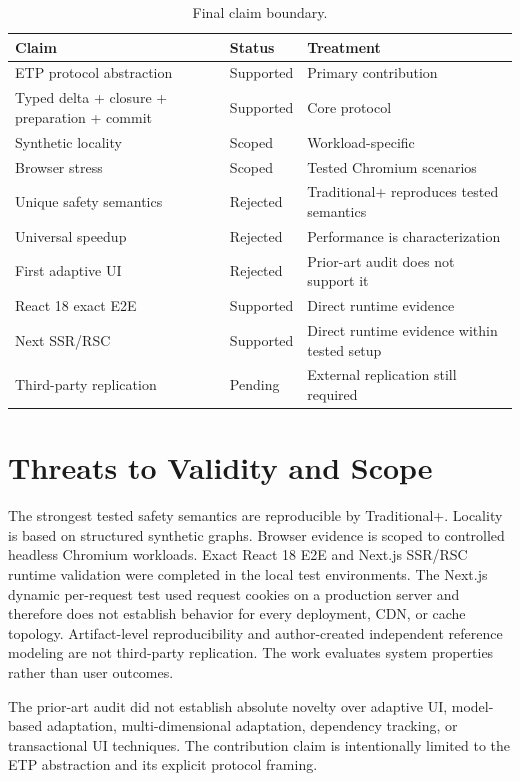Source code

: \documentclass[manuscript]{acmart}
\begin{document}
\begin{table}[t]
\centering
\caption{Final claim boundary.}
\label{tab:claim-boundary}
\small
\begin{tabular}{p{}p{}p{}}
\toprule
Claim & Status & Treatment\\
\midrule
ETP protocol abstraction & Supported & Primary contribution\\
Typed delta + closure + preparation + commit & Supported & Core protocol\\
Synthetic locality & Scoped & Workload-specific\\
Browser stress & Scoped & Tested Chromium scenarios\\
Unique safety semantics & Rejected & Traditional+ reproduces tested semantics\\
Universal speedup & Rejected & Performance is characterization\\
First adaptive UI & Rejected & Prior-art audit does not support it\\
React 18 exact E2E & Supported & Direct runtime evidence\\
Next SSR/RSC & Supported & Direct runtime evidence within tested setup\\
Third-party replication & Pending & External replication still required\\
\bottomrule
\end{tabular}
\end{table}

\section{Threats to Validity and Scope}
The strongest tested safety semantics are reproducible by Traditional+. Locality is based on
structured synthetic graphs. Browser evidence is scoped to controlled headless Chromium
workloads. Exact React 18 E2E and Next.js SSR/RSC runtime validation were completed in the local test environments. The Next.js dynamic per-request test used request cookies on a production server and therefore does not establish behavior for every deployment, CDN, or cache topology.
Artifact-level reproducibility and author-created independent reference modeling are not
third-party replication. The work evaluates system properties rather than user outcomes.

The prior-art audit did not establish absolute novelty over adaptive UI, model-based
adaptation, multi-dimensional adaptation, dependency tracking, or transactional UI
techniques. The contribution claim is intentionally limited to the ETP abstraction and its
explicit protocol framing.
\end{document}

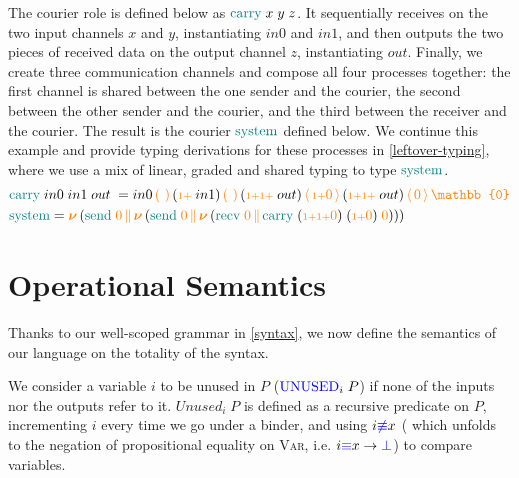 \documentclass[runningheads]{llncs}
\newcommand{\type}[1]{\textcolor{blue}{\operatorname{#1}}}
\newcommand{\constr}[1]{\textcolor{orange}{\operatorname{#1}}}
\newcommand{\func}[1]{\textcolor{teal}{\operatorname{#1}}}
\newcommand{\PO}{\constr{\mathbb{0}}}
\newcommand{\comp}[2]{#1 \, \constr{\parallel} \, #2}
\newcommand{\new}{\constr{\boldsymbol{\nu}} \,}
\newcommand{\send}[2]{#1 \, \constr{\langle} \, #2 \,\constr{\rangle} \,}
\newcommand{\recv}[2]{#1 \, \constr{\mathbb{(}} \, #2 \, \constr{\mathbb{)}} \,}
\newcommand{\suc}{\constr{\scriptstyle 1+}}
\newcommand{\Unused}{\type{UNUSED}}
\begin{document}
\begin{example}
The courier role is defined below as $\func{carry} \; x \; y \; z$.
It sequentially receives on the two input channels $x$ and $y$, instantiating $in0$ and $in1$, and then outputs the two pieces of received data on the output channel $z$, instantiating $out$.
Finally, we create three communication channels and compose all four processes together: the first channel is shared between the one sender and the courier, the second between the other sender and the courier, and the third between the receiver  and the courier.
The result is the courier $\func{system}$ defined below.
We continue this example and provide typing derivations for these processes in \autoref{leftover-typing}, where we use a mix of linear, graded and shared typing to type $\func{system}$.
\begin{align*}
  & \func{carry} \; in0 \; in1 \; out \; =  \recv{in0 }{} 
  \recv{(\suc \; in1) }{} 
  \send{(\suc \suc \; out) }{\suc \constr{0}} 
  \send{(\suc \suc \; out) }{\constr{0}} \PO \\
  & \func{system} =  \new{} ( \func{send} \; \constr{0} 
  \comp{}{\new{} ( \func{send} \; \constr{0} } 
  \comp{}{\new{} ( \func{recv} \; \constr{0} } 
  \comp{}{\func{carry} \; (\suc \suc \constr{0}) \; (\suc \constr{0}) \; \constr{0}))) } 
\end{align*}
\end{example}

\section{Operational Semantics}
\label{semantics}
Thanks to our well-scoped grammar in \autoref{syntax}, we now define the semantics of our language on the totality of the syntax.

\begin{nidefinition} \label{def:unused}
  We consider a variable $i$ to be unused in $P$ ($\Unused_i \; P$) if none of the inputs nor the outputs refer to it.
  $Unused_i \; P$ is defined as a recursive predicate on $P$, incrementing $i$ every time we go under a binder, and using $i \type{\not\equiv} x$ ( which unfolds to the negation of propositional equality on \textsc{Var}, i.e. $i \type{\equiv} x \to \type{\bot}$) to compare variables.
\end{nidefinition}
\end{document}
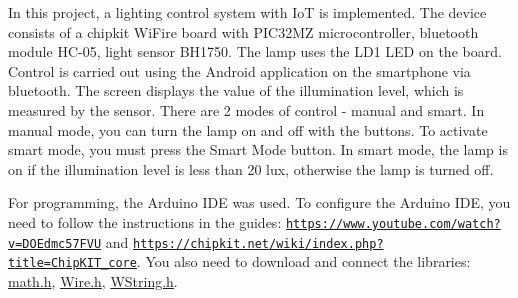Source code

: In this project, a lighting control system with IoT is implemented. The device consists of a chipkit Wi\+Fire board with P\+I\+C32\+MZ microcontroller, bluetooth module H\+C-\/05, light sensor B\+H1750. The lamp uses the L\+D1 L\+ED on the board. Control is carried out using the Android application on the smartphone via bluetooth. The screen displays the value of the illumination level, which is measured by the sensor. There are 2 modes of control -\/ manual and smart. In manual mode, you can turn the lamp on and off with the buttons. To activate smart mode, you must press the Smart Mode button. In smart mode, the lamp is on if the illumination level is less than 20 lux, otherwise the lamp is turned off.

For programming, the Arduino I\+DE was used. To configure the Arduino I\+DE, you need to follow the instructions in the guides\+: \href{https://www.youtube.com/watch?v=DOEdmc57FVU}{\tt https\+://www.\+youtube.\+com/watch?v=\+D\+O\+Edmc57\+F\+VU} and \href{https://chipkit.net/wiki/index.php?title=ChipKIT_core}{\tt https\+://chipkit.\+net/wiki/index.\+php?title=\+Chip\+K\+I\+T\+\_\+core}. You also need to download and connect the libraries\+: \hyperlink{math_8h}{math.\+h}, \hyperlink{_wire_8h}{Wire.\+h}, \hyperlink{_w_string_8h}{W\+String.\+h}. 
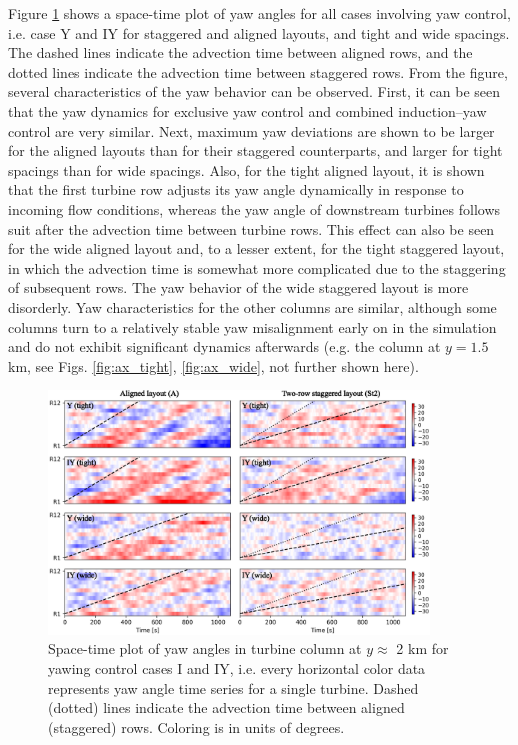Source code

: \documentclass[a4paper]{jpconf}
\begin{document}
Figure \ref{fig:yaw} shows a space-time plot of yaw angles for all cases involving yaw control, i.e. case Y and IY for staggered and aligned layouts, and tight and wide spacings. The dashed lines indicate the advection time between aligned rows, and the dotted lines indicate the advection time between staggered rows. From the figure, several characteristics of the yaw behavior can be observed. First, it can be seen that the yaw dynamics for exclusive yaw control and combined induction--yaw control are very similar. Next, maximum yaw deviations are shown to be larger for the aligned layouts than for their staggered counterparts, and larger for tight spacings than for wide spacings. Also, for the tight aligned layout, it is shown that the first turbine row adjusts its yaw angle dynamically in response to incoming flow conditions, whereas the yaw angle of downstream turbines follows suit after the advection time between turbine rows. This effect can also be seen for the wide aligned layout and, to a lesser extent, for the tight staggered layout, in which the advection time is somewhat more complicated due to the staggering of subsequent rows. The yaw behavior of the wide staggered layout is more disorderly. Yaw characteristics for the other columns are similar, although some columns turn to a relatively stable yaw misalignment early on in the simulation and do not exhibit significant dynamics afterwards (e.g. the column at $y = 1.5$ km, see Figs. \ref{fig:ax_tight}, \ref{fig:ax_wide}, not further shown here).

\begin{figure}[t]
	\centering
	\includegraphics[width=0.9\textwidth]{Torque18/yaw_angles}
	\caption{Space-time plot of yaw angles in turbine column at $y \approx $ 2 km for yawing control cases I and IY, i.e. every horizontal color data represents yaw angle time series for a single turbine. Dashed (dotted) lines indicate the advection time between aligned (staggered) rows. Coloring is in units of degrees. \label{fig:yaw}}
\end{figure}
\end{document}
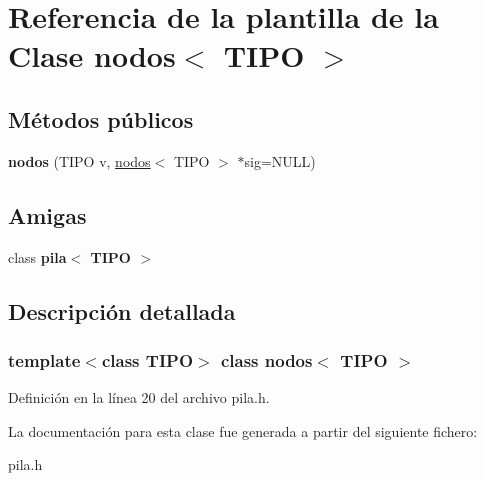 \hypertarget{classnodos}{}\section{Referencia de la plantilla de la Clase nodos$<$ T\+I\+PO $>$}
\label{classnodos}
\subsection*{Métodos públicos}
\begin{DoxyCompactItemize}
\item 
\mbox{\label{classnodos_a4d88f9a2052b194e9ef686407967c254}} 
{\bfseries nodos} (T\+I\+PO v, \hyperlink{classnodos}{nodos}$<$ T\+I\+PO $>$ $\ast$sig=N\+U\+LL)
\end{DoxyCompactItemize}
\subsection*{Amigas}
\begin{DoxyCompactItemize}
\item 
\mbox{\label{classnodos_ac3309a881bf39610f0c7d0dbb63fbcce}} 
class {\bfseries pila$<$ T\+I\+P\+O $>$}
\end{DoxyCompactItemize}


\subsection{Descripción detallada}
\subsubsection*{template$<$class T\+I\+PO$>$\newline
class nodos$<$ T\+I\+P\+O $>$}



Definición en la línea 20 del archivo pila.\+h.



La documentación para esta clase fue generada a partir del siguiente fichero\+:\begin{DoxyCompactItemize}
\item 
pila.\+h\end{DoxyCompactItemize}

= = = =

#### Task instructions
Within the listing above, extract exactly the lines from the line with "Universal speedup &" to the line with "third-party replication. The", the two named lines included, and no others.

#### Reply to the task
Universal speedup & Rejected & Performance is characterization\\
First adaptive UI & Rejected & Prior-art audit does not support it\\
React 18 exact E2E & Supported & Direct runtime evidence\\
Next SSR/RSC & Supported & Direct runtime evidence within tested setup\\
Third-party replication & Pending & External replication still required\\
\bottomrule
\end{tabular}
\end{table}

\section{Threats to Validity and Scope}
The strongest tested safety semantics are reproducible by Traditional+. Locality is based on
structured synthetic graphs. Browser evidence is scoped to controlled headless Chromium
workloads. Exact React 18 E2E and Next.js SSR/RSC runtime validation were completed in the local test environments. The Next.js dynamic per-request test used request cookies on a production server and therefore does not establish behavior for every deployment, CDN, or cache topology.
Artifact-level reproducibility and author-created independent reference modeling are not
third-party replication. The work evaluates system properties rather than user outcomes.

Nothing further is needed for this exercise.